И мне странно стало, зачем я его спросил. У него только одно: "Кто не
за нас, тот против нас". И не над чем задумываться, можно только с насмешкою
и презрением отмести мои вопросы в сторону.
Но я вдруг вспомнил, что Розанов - врач, и как раз психиатр. Может
быть, он что посоветует относительно Алеши. И я все рассказал ему про Алешу.
Розанов сразу изменился. С горячим участием стал расспрашивать,
справлялся о всех подробностях.
- Так, так... это очень важно. Так. Дома он? Я пойду поговорю с ним.
Розанов просидел с Алексеем более часу. Его голос звучал мягко и
задушевно. Алеша по-обычному не смотрел в глаза, был взволнован и застенчив,
держался со странною, подчиненною почтительностью подпоручика к генералу.
Они вышли пить чай. Маленькие зеленоватые глаза Розанова нежно и
ободряюще смеялись на Алешу, властно-уверенным голосом он говорил:
- Вы подержитесь с полгода, сами тогда увидите, какая это все ерунда! А
бром принимайте аккуратно, слышите! И обтирайтесь холодною водою.
- Обязательно, конечно! - поспешно отвечал Алеша, конфузясь.
Розанов был доволен собою. Из подчиненной конфузливости Алеши он
заключил о силе своего влияния на него. А я видел, что Алеша только еще
глубже спрятался в себя.
Я провожал Розанова. С серьезным лицом он ковылял, опираясь на палку, и
говорил:
- Штука, в общем, очень скверная. Важно тут не то, что он сейчас
хандрит. А вообще на всей их семье типическая печать вырождения: старший
брат - пропойца; Марья Васильевна - с нелепо-неистовым стремлением распинать
себя; другой брат, приват-доцент этот, отравился...

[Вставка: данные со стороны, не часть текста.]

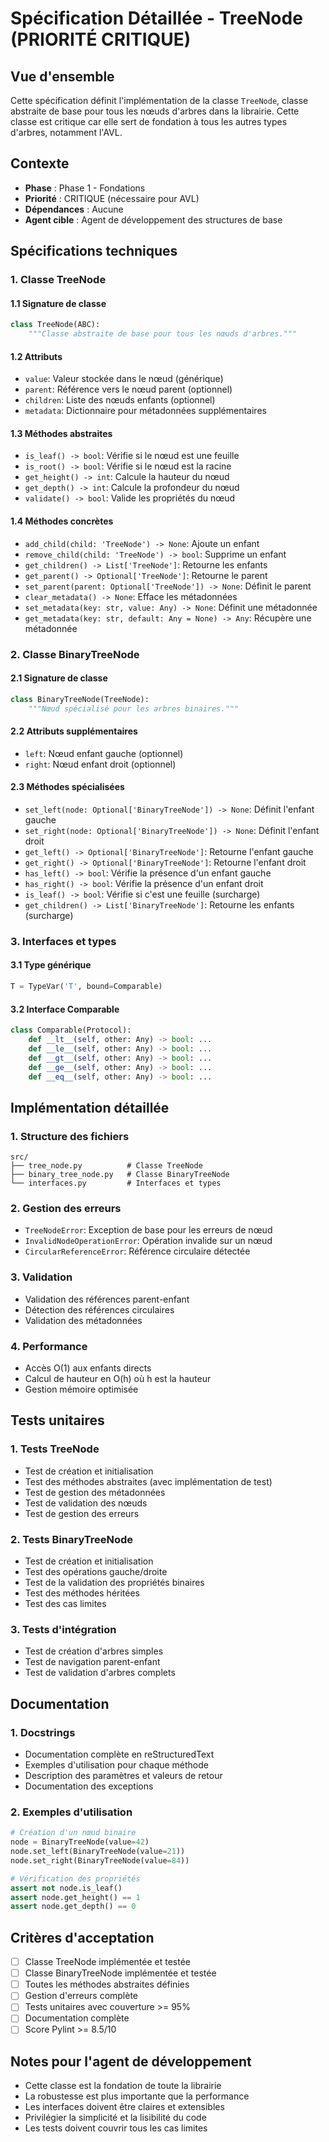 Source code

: # Spécification Détaillée - TreeNode (PRIORITÉ CRITIQUE)

## Vue d'ensemble
Cette spécification définit l'implémentation de la classe `TreeNode`, classe abstraite de base pour tous les nœuds d'arbres dans la librairie. Cette classe est critique car elle sert de fondation à tous les autres types d'arbres, notamment l'AVL.

## Contexte
- **Phase** : Phase 1 - Fondations
- **Priorité** : CRITIQUE (nécessaire pour AVL)
- **Dépendances** : Aucune
- **Agent cible** : Agent de développement des structures de base

## Spécifications techniques

### 1. Classe TreeNode

#### 1.1 Signature de classe
```python
class TreeNode(ABC):
    """Classe abstraite de base pour tous les nœuds d'arbres."""
```

#### 1.2 Attributs
- `value`: Valeur stockée dans le nœud (générique)
- `parent`: Référence vers le nœud parent (optionnel)
- `children`: Liste des nœuds enfants (optionnel)
- `metadata`: Dictionnaire pour métadonnées supplémentaires

#### 1.3 Méthodes abstraites
- `is_leaf() -> bool`: Vérifie si le nœud est une feuille
- `is_root() -> bool`: Vérifie si le nœud est la racine
- `get_height() -> int`: Calcule la hauteur du nœud
- `get_depth() -> int`: Calcule la profondeur du nœud
- `validate() -> bool`: Valide les propriétés du nœud

#### 1.4 Méthodes concrètes
- `add_child(child: 'TreeNode') -> None`: Ajoute un enfant
- `remove_child(child: 'TreeNode') -> bool`: Supprime un enfant
- `get_children() -> List['TreeNode']`: Retourne les enfants
- `get_parent() -> Optional['TreeNode']`: Retourne le parent
- `set_parent(parent: Optional['TreeNode']) -> None`: Définit le parent
- `clear_metadata() -> None`: Efface les métadonnées
- `set_metadata(key: str, value: Any) -> None`: Définit une métadonnée
- `get_metadata(key: str, default: Any = None) -> Any`: Récupère une métadonnée

### 2. Classe BinaryTreeNode

#### 2.1 Signature de classe
```python
class BinaryTreeNode(TreeNode):
    """Nœud spécialisé pour les arbres binaires."""
```

#### 2.2 Attributs supplémentaires
- `left`: Nœud enfant gauche (optionnel)
- `right`: Nœud enfant droit (optionnel)

#### 2.3 Méthodes spécialisées
- `set_left(node: Optional['BinaryTreeNode']) -> None`: Définit l'enfant gauche
- `set_right(node: Optional['BinaryTreeNode']) -> None`: Définit l'enfant droit
- `get_left() -> Optional['BinaryTreeNode']`: Retourne l'enfant gauche
- `get_right() -> Optional['BinaryTreeNode']`: Retourne l'enfant droit
- `has_left() -> bool`: Vérifie la présence d'un enfant gauche
- `has_right() -> bool`: Vérifie la présence d'un enfant droit
- `is_leaf() -> bool`: Vérifie si c'est une feuille (surcharge)
- `get_children() -> List['BinaryTreeNode']`: Retourne les enfants (surcharge)

### 3. Interfaces et types

#### 3.1 Type générique
```python
T = TypeVar('T', bound=Comparable)
```

#### 3.2 Interface Comparable
```python
class Comparable(Protocol):
    def __lt__(self, other: Any) -> bool: ...
    def __le__(self, other: Any) -> bool: ...
    def __gt__(self, other: Any) -> bool: ...
    def __ge__(self, other: Any) -> bool: ...
    def __eq__(self, other: Any) -> bool: ...
```

## Implémentation détaillée

### 1. Structure des fichiers
```
src/
├── tree_node.py          # Classe TreeNode
├── binary_tree_node.py   # Classe BinaryTreeNode
└── interfaces.py         # Interfaces et types
```

### 2. Gestion des erreurs
- `TreeNodeError`: Exception de base pour les erreurs de nœud
- `InvalidNodeOperationError`: Opération invalide sur un nœud
- `CircularReferenceError`: Référence circulaire détectée

### 3. Validation
- Validation des références parent-enfant
- Détection des références circulaires
- Validation des métadonnées

### 4. Performance
- Accès O(1) aux enfants directs
- Calcul de hauteur en O(h) où h est la hauteur
- Gestion mémoire optimisée

## Tests unitaires

### 1. Tests TreeNode
- Test de création et initialisation
- Test des méthodes abstraites (avec implémentation de test)
- Test de gestion des métadonnées
- Test de validation des nœuds
- Test de gestion des erreurs

### 2. Tests BinaryTreeNode
- Test de création et initialisation
- Test des opérations gauche/droite
- Test de la validation des propriétés binaires
- Test des méthodes héritées
- Test des cas limites

### 3. Tests d'intégration
- Test de création d'arbres simples
- Test de navigation parent-enfant
- Test de validation d'arbres complets

## Documentation

### 1. Docstrings
- Documentation complète en reStructuredText
- Exemples d'utilisation pour chaque méthode
- Description des paramètres et valeurs de retour
- Documentation des exceptions

### 2. Exemples d'utilisation
```python
# Création d'un nœud binaire
node = BinaryTreeNode(value=42)
node.set_left(BinaryTreeNode(value=21))
node.set_right(BinaryTreeNode(value=84))

# Vérification des propriétés
assert not node.is_leaf()
assert node.get_height() == 1
assert node.get_depth() == 0
```

## Critères d'acceptation
- [ ] Classe TreeNode implémentée et testée
- [ ] Classe BinaryTreeNode implémentée et testée
- [ ] Toutes les méthodes abstraites définies
- [ ] Gestion d'erreurs complète
- [ ] Tests unitaires avec couverture >= 95%
- [ ] Documentation complète
- [ ] Score Pylint >= 8.5/10

## Notes pour l'agent de développement
- Cette classe est la fondation de toute la librairie
- La robustesse est plus importante que la performance
- Les interfaces doivent être claires et extensibles
- Privilégier la simplicité et la lisibilité du code
- Les tests doivent couvrir tous les cas limites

- Как отравился?! Евгений Васильевич?
- А вы не знали? Это, впрочем, скрывают. Но в литературных кругах всем
известно, да и Марье Васильевне. Отравился цианистым калием... Вот эта-то
гниль в крови и опасна.
Я жадно расспрашивал, и в душе у меня холодело.
Обреченный...
Внутри его - власть сильнее разума, от нее спасения нет! Незнаемое
отметило его душу своим знаком, он раб и с непонимающею покорностью идет,
куда предназначено. А в записке своей он писал:
"К своему выводу я пришел разумом, неопровержимою логикою..."
И я помню его брата Евгения. Блестящим молодым ученым он приезжал к
Маше; его книга "Мир в аспекте трагической красоты" сильно нашумела; в ней
через край била напряженно-радостная любовь к жизни. Сам он держался
самоуверенно-важно и высокомерно, а в глаза его было тяжело смотреть -
медленно двигающиеся, странно-светлые, как будто пустые - холодною, тяжелою
пустотою. Два года назад он скоропостижно умер... Отравился, оказывается.
Неведомые науке изменения в мозговом веществе, в нервах. Оттуда
изменения вползли в душу, цепкими своими лапами охватили "свободный дух".
Алексей и не подозревает предательства. Воспринимает жизнь искалеченным от
рождения духом и на этом строит свое отношение к жизни, ее оценку.
"Гниль в крови..." А у других, у меня - что там в крови, что в нервах,
что под разумом? Как оно меняет мое восприятие и оценку жизни, как дурачит
разум?
А я тоже доверчиво искал "разумом" - для себя и для Алеши. И надеялся
найти что-нибудь не пустяковое.
Утром я сидел за книгою. Потом перестал читать и задумался - без мыслей
в голове, как всегда, когда задумаешься. За стеною у хозяйки торопливо
пробили часы... Сколько? Я очнулся, часы кончили бить. Было досадно - не
успел сосчитать, а своих часов нет.
Не шевелясь, я осторожно придержал сознание, придержал память,
прислушался к себе. И случилось удивительное. Где-то глубоко-глубоко во мне
мерно и отчетливо повторился бой:
- Тум-тум-тум-тум-тум-тум-тум-тум!
Восемь ударов.
Я был поражен. Я вышел в сени и открыл дверь к хозяйке.
- Пелагея Федоровна, который час?
- Сейчас восемь пробило.
Я воротился и взволнованно остановился у окна.
Глубоко внутри все слышался этот отдельный, независимый от меня бой:
- Тум-тум-тум...
Там, глубоко под сознанием, есть что-то свое, отдельное от меня. Оно
вспоминает, пренебрежительно отбрасывая мою память... Я сейчас читал книгу,
думал над нею, все понимал. А теперь почувствовал, что все время внизу, под
сознанием, тяжело думалось что-то свое, не зависимое от книги, думалось не
словами и даже не мыслями, а так как-то. И потом, когда я задумался без
мыслей, там все продолжалась та же сосредоточенная работа.
- Тум-тум-тум-тум... - звучало в душе что-то слепое и живое.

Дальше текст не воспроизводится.